Stored data entries:
^^^^^^^^
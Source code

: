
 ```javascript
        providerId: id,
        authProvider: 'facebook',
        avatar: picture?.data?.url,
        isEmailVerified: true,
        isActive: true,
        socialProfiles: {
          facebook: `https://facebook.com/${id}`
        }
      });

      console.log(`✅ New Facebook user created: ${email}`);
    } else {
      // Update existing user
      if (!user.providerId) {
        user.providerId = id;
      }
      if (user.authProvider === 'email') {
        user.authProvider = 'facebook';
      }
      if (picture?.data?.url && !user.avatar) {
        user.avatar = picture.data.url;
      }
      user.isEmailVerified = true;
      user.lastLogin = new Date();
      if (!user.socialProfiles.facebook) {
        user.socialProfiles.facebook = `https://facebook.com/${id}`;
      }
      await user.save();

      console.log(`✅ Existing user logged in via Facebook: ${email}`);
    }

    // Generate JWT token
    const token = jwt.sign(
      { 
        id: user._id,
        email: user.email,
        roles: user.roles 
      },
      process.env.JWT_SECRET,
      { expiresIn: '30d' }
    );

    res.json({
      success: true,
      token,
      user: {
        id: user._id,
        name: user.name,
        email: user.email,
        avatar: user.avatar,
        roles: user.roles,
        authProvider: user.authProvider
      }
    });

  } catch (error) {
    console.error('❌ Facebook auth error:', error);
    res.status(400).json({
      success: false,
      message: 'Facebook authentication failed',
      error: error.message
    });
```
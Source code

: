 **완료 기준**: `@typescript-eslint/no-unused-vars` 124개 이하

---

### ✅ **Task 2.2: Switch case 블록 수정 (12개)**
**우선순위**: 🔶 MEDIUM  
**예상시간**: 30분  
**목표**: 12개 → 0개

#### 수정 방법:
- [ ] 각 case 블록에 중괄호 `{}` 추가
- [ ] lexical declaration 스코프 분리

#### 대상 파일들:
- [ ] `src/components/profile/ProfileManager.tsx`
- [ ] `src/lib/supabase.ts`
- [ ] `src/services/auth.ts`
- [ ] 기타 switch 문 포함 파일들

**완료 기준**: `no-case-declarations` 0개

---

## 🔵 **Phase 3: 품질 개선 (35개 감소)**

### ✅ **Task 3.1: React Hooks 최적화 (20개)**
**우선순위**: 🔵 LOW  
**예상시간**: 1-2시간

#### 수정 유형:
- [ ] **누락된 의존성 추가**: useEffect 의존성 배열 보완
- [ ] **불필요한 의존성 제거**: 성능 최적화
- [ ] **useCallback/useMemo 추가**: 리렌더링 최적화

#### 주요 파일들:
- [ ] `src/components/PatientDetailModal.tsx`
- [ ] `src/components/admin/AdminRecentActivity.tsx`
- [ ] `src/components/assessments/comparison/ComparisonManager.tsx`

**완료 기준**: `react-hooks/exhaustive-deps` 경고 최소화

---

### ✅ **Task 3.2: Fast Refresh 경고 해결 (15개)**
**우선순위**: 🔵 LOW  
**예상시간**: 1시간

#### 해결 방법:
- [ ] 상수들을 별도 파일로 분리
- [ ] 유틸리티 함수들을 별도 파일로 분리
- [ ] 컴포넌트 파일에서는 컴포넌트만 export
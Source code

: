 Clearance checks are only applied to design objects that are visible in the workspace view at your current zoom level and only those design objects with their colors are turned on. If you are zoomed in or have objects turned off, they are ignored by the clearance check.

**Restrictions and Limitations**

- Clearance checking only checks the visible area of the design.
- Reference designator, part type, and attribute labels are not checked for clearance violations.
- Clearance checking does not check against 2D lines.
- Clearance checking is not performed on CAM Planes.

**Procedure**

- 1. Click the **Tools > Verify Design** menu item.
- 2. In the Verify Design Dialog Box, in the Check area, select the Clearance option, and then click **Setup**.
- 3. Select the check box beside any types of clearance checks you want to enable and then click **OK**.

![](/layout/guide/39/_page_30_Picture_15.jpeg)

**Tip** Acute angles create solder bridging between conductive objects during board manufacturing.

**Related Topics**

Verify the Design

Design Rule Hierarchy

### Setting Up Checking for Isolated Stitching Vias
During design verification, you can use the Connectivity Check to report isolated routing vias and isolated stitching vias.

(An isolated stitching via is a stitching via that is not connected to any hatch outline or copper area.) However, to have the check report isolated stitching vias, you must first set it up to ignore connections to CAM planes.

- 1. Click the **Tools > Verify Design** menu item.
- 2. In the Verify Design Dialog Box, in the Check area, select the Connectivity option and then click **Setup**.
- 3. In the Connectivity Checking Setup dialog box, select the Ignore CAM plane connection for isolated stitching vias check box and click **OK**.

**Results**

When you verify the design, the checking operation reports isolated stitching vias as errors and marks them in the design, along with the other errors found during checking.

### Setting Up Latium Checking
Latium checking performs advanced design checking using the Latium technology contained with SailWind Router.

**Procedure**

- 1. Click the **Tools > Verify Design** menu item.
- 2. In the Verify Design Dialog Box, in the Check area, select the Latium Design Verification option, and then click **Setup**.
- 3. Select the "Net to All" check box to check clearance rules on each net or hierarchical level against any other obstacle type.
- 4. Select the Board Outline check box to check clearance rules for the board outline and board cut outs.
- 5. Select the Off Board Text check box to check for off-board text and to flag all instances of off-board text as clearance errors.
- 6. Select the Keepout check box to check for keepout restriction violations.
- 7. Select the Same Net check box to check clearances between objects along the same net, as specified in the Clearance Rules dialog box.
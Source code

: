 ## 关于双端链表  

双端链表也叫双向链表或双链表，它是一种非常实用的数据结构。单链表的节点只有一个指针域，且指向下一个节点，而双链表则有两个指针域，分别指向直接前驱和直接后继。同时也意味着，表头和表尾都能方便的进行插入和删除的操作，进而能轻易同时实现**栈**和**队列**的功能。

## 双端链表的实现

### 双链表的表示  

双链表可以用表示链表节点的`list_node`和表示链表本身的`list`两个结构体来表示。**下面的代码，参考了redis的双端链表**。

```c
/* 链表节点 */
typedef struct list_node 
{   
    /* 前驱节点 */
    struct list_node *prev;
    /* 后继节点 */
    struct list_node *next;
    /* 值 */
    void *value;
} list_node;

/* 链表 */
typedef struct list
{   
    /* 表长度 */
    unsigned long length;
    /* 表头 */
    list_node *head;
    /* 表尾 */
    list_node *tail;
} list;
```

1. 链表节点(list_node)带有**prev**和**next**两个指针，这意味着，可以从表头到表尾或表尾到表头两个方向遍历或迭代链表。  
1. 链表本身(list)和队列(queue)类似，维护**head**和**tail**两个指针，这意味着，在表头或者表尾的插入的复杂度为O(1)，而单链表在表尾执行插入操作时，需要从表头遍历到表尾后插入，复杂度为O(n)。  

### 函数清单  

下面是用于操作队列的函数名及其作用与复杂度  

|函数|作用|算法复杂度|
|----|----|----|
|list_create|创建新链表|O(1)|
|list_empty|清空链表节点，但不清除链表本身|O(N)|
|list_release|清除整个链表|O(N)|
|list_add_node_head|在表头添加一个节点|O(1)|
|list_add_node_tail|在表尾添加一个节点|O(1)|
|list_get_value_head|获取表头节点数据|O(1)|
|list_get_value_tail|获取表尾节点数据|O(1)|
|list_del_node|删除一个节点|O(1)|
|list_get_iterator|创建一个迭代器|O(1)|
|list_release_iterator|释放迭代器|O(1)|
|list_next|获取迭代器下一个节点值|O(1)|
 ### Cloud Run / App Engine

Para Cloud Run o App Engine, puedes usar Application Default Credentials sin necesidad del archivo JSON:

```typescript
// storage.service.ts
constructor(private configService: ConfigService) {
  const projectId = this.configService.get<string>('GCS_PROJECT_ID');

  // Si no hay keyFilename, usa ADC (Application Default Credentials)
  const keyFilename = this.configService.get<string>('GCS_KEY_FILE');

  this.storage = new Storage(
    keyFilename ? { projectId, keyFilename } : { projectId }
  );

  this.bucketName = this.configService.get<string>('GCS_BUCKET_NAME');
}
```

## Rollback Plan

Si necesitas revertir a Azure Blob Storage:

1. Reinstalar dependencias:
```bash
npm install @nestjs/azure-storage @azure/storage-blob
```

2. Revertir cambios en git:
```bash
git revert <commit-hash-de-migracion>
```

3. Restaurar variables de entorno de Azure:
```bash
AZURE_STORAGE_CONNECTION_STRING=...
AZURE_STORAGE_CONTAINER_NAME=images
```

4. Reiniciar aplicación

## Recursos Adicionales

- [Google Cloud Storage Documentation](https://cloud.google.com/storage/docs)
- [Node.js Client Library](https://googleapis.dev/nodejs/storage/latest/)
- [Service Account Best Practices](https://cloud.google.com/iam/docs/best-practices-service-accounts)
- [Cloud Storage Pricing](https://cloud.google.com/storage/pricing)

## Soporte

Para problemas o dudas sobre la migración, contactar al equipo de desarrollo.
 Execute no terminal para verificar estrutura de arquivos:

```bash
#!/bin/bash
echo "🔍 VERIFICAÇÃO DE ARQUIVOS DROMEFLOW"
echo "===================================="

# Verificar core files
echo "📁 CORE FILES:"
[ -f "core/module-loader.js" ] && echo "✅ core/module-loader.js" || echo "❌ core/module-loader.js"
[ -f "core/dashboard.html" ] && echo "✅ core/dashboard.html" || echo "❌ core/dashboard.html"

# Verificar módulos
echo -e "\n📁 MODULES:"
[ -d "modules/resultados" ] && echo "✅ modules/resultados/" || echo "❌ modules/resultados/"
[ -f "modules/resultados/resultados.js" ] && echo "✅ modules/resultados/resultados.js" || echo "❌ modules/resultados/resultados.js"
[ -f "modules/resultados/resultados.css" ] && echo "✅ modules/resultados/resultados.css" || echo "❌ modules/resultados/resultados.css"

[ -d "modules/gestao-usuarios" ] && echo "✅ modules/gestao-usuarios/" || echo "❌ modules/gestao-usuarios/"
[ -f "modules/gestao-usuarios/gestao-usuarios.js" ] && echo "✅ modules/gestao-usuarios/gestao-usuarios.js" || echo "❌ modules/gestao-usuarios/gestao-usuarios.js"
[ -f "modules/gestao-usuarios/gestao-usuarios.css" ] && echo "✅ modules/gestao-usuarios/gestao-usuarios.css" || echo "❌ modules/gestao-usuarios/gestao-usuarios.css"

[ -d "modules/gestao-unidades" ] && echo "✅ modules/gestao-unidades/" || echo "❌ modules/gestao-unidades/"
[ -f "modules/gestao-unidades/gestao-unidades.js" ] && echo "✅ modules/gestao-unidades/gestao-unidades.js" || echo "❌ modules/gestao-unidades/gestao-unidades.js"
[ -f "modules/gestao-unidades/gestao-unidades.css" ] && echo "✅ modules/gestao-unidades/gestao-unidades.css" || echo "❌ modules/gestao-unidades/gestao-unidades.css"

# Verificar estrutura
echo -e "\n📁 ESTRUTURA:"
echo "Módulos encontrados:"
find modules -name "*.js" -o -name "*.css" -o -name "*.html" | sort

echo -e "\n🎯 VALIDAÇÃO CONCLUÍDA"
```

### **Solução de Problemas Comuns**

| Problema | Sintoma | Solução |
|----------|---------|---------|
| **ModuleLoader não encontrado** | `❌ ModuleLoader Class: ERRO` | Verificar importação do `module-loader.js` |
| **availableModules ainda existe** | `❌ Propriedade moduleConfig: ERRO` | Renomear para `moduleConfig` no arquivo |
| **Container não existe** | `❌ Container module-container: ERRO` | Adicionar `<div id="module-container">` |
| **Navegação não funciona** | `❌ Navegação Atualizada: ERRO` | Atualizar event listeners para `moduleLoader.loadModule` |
^^^^^^^^
### TASK OBJECTIVE
The answer must be all the lines above that hold the word "components".

### RESULT OF THE TASK
- [ ] `src/components/profile/ProfileManager.tsx`
- [ ] `src/components/PatientDetailModal.tsx`
- [ ] `src/components/admin/AdminRecentActivity.tsx`
- [ ] `src/components/assessments/comparison/ComparisonManager.tsx`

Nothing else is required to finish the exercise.